» **What needs to be done**:
The full set of entries must be copied exactly.
*** Opening Provided records ***
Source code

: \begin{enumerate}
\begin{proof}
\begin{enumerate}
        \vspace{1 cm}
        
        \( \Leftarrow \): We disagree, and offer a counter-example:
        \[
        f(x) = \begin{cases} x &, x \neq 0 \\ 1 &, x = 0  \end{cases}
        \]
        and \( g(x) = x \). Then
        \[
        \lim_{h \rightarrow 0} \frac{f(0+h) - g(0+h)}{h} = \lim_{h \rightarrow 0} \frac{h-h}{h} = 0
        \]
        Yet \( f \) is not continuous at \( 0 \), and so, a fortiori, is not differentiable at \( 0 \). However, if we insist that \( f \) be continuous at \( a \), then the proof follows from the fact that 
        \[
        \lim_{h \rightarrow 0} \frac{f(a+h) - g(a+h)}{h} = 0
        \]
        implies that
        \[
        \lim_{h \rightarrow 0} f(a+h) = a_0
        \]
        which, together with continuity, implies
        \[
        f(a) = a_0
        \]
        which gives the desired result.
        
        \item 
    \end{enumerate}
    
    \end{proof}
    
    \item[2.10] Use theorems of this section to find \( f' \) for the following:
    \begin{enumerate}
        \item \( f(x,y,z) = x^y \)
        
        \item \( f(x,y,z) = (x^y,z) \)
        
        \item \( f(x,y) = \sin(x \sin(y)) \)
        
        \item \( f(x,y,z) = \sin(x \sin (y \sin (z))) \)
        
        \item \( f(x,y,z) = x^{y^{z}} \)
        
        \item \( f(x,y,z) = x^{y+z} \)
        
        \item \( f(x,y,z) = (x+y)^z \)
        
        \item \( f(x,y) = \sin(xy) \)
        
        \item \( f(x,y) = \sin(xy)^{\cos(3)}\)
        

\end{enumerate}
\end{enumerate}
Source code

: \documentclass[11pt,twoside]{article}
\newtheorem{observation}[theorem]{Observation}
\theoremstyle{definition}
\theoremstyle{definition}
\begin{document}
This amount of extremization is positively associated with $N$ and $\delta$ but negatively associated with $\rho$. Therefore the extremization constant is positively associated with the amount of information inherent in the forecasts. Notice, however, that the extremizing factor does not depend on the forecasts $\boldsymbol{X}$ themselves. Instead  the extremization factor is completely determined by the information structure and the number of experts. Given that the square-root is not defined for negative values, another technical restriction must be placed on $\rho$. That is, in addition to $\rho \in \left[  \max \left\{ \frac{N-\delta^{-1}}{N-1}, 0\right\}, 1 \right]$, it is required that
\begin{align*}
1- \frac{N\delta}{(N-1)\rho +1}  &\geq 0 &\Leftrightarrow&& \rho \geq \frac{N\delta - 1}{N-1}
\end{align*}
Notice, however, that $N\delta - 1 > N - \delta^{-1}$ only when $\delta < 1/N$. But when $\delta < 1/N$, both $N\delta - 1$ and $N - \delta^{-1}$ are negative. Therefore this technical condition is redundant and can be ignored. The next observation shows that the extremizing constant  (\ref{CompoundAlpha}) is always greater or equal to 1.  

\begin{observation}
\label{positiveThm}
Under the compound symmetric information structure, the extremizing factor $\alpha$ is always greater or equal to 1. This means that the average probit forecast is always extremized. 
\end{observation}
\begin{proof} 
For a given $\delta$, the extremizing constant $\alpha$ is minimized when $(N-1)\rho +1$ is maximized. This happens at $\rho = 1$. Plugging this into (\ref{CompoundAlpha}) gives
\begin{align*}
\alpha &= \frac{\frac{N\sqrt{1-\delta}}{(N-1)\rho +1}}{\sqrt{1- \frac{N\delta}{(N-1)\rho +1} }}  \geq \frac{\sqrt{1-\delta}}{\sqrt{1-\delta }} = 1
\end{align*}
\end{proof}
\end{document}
*** Closing Provided records ***
» **Answer box**:
Source code

: \begin{enumerate}
\begin{proof}
\begin{enumerate}
        \vspace{1 cm}
        
        \( \Leftarrow \): We disagree, and offer a counter-example:
        \[
        f(x) = \begin{cases} x &, x \neq 0 \\ 1 &, x = 0  \end{cases}
        \]
        and \( g(x) = x \). Then
        \[
        \lim_{h \rightarrow 0} \frac{f(0+h) - g(0+h)}{h} = \lim_{h \rightarrow 0} \frac{h-h}{h} = 0
        \]
        Yet \( f \) is not continuous at \( 0 \), and so, a fortiori, is not differentiable at \( 0 \). However, if we insist that \( f \) be continuous at \( a \), then the proof follows from the fact that 
        \[
        \lim_{h \rightarrow 0} \frac{f(a+h) - g(a+h)}{h} = 0
        \]
        implies that
        \[
        \lim_{h \rightarrow 0} f(a+h) = a_0
        \]
        which, together with continuity, implies
        \[
        f(a) = a_0
        \]
        which gives the desired result.
        
        \item 
    \end{enumerate}
    
    \end{proof}
    
    \item[2.10] Use theorems of this section to find \( f' \) for the following:
    \begin{enumerate}
        \item \( f(x,y,z) = x^y \)
        
        \item \( f(x,y,z) = (x^y,z) \)
        
        \item \( f(x,y) = \sin(x \sin(y)) \)
        
        \item \( f(x,y,z) = \sin(x \sin (y \sin (z))) \)
        
        \item \( f(x,y,z) = x^{y^{z}} \)
        
        \item \( f(x,y,z) = x^{y+z} \)
        
        \item \( f(x,y,z) = (x+y)^z \)
        
        \item \( f(x,y) = \sin(xy) \)
        
        \item \( f(x,y) = \sin(xy)^{\cos(3)}\)
        

\end{enumerate}
\end{enumerate}
Source code

: \documentclass[11pt,twoside]{article}
\newtheorem{observation}[theorem]{Observation}
\theoremstyle{definition}
\theoremstyle{definition}
\begin{document}
This amount of extremization is positively associated with $N$ and $\delta$ but negatively associated with $\rho$. Therefore the extremization constant is positively associated with the amount of information inherent in the forecasts. Notice, however, that the extremizing factor does not depend on the forecasts $\boldsymbol{X}$ themselves. Instead  the extremization factor is completely determined by the information structure and the number of experts. Given that the square-root is not defined for negative values, another technical restriction must be placed on $\rho$. That is, in addition to $\rho \in \left[  \max \left\{ \frac{N-\delta^{-1}}{N-1}, 0\right\}, 1 \right]$, it is required that
\begin{align*}
1- \frac{N\delta}{(N-1)\rho +1}  &\geq 0 &\Leftrightarrow&& \rho \geq \frac{N\delta - 1}{N-1}
\end{align*}
Notice, however, that $N\delta - 1 > N - \delta^{-1}$ only when $\delta < 1/N$. But when $\delta < 1/N$, both $N\delta - 1$ and $N - \delta^{-1}$ are negative. Therefore this technical condition is redundant and can be ignored. The next observation shows that the extremizing constant  (\ref{CompoundAlpha}) is always greater or equal to 1.  

\begin{observation}
\label{positiveThm}
Under the compound symmetric information structure, the extremizing factor $\alpha$ is always greater or equal to 1. This means that the average probit forecast is always extremized. 
\end{observation}
\begin{proof} 
For a given $\delta$, the extremizing constant $\alpha$ is minimized when $(N-1)\rho +1$ is maximized. This happens at $\rho = 1$. Plugging this into (\ref{CompoundAlpha}) gives
\begin{align*}
\alpha &= \frac{\frac{N\sqrt{1-\delta}}{(N-1)\rho +1}}{\sqrt{1- \frac{N\delta}{(N-1)\rho +1} }}  \geq \frac{\sqrt{1-\delta}}{\sqrt{1-\delta }} = 1
\end{align*}
\end{proof}
\end{document}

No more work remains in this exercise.